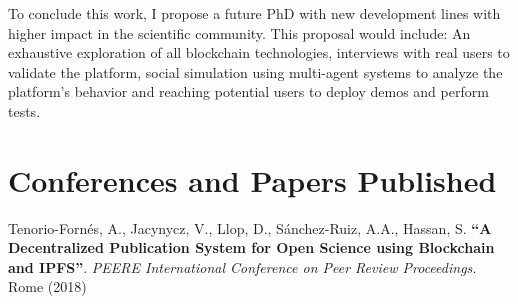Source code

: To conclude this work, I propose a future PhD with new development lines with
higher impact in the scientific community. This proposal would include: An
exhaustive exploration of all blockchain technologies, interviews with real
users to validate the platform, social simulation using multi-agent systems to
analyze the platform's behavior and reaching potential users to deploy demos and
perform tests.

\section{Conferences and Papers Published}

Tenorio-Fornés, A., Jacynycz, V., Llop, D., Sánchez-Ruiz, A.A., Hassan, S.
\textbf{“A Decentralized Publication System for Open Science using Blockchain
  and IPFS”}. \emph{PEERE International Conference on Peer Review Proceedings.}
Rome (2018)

——

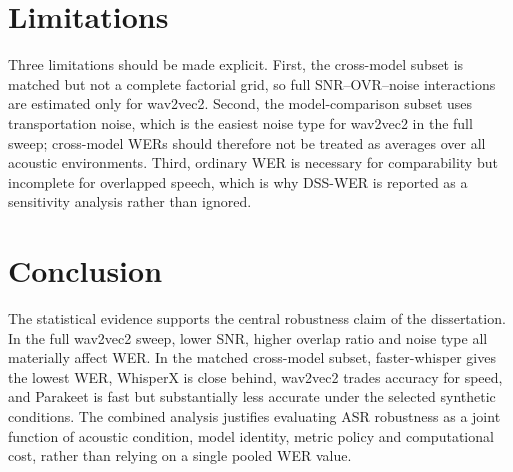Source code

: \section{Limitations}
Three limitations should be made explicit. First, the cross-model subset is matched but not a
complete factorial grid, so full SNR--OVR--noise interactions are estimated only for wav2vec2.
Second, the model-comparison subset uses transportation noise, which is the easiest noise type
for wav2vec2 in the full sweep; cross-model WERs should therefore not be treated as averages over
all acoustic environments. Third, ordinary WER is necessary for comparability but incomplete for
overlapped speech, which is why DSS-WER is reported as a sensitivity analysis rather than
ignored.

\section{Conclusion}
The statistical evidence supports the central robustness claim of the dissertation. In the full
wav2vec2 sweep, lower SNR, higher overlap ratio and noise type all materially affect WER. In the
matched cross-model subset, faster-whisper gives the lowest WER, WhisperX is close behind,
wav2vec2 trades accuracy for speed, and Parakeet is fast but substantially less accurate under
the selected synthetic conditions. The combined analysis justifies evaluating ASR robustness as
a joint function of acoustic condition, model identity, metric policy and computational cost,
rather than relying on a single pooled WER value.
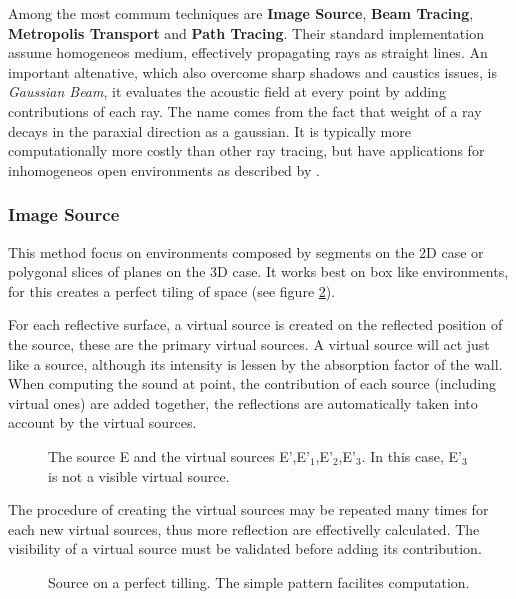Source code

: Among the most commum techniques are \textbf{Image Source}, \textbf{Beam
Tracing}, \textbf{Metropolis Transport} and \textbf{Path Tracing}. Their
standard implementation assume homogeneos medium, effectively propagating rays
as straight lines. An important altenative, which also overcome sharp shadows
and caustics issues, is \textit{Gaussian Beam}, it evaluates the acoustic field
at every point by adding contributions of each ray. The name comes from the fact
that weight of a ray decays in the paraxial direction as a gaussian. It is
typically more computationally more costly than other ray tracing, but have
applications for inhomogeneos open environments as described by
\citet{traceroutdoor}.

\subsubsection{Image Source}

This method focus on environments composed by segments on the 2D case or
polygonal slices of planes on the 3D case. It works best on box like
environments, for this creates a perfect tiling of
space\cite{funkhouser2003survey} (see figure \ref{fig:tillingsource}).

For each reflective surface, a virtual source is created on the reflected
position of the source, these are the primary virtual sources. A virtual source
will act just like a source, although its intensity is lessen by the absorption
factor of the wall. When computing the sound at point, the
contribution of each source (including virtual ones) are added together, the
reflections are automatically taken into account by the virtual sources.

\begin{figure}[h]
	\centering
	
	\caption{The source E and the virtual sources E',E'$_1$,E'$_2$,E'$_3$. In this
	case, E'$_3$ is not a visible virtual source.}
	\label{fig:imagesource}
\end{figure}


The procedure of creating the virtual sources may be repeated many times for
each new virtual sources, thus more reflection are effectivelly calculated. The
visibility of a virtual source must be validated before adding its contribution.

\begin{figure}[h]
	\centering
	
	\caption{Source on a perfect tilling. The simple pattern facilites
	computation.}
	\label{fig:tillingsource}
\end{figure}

——

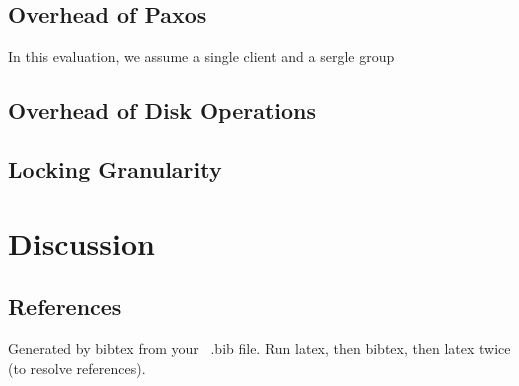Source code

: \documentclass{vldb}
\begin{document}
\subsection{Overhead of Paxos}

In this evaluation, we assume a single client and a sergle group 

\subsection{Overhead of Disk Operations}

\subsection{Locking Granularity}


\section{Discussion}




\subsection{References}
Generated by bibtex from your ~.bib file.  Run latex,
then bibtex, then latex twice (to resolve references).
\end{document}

——

WHAT THE TASK REQUIRES:
Please state how many lines of the material above include the word "sources"; the number is the whole answer.

RESPONSE AREA:
5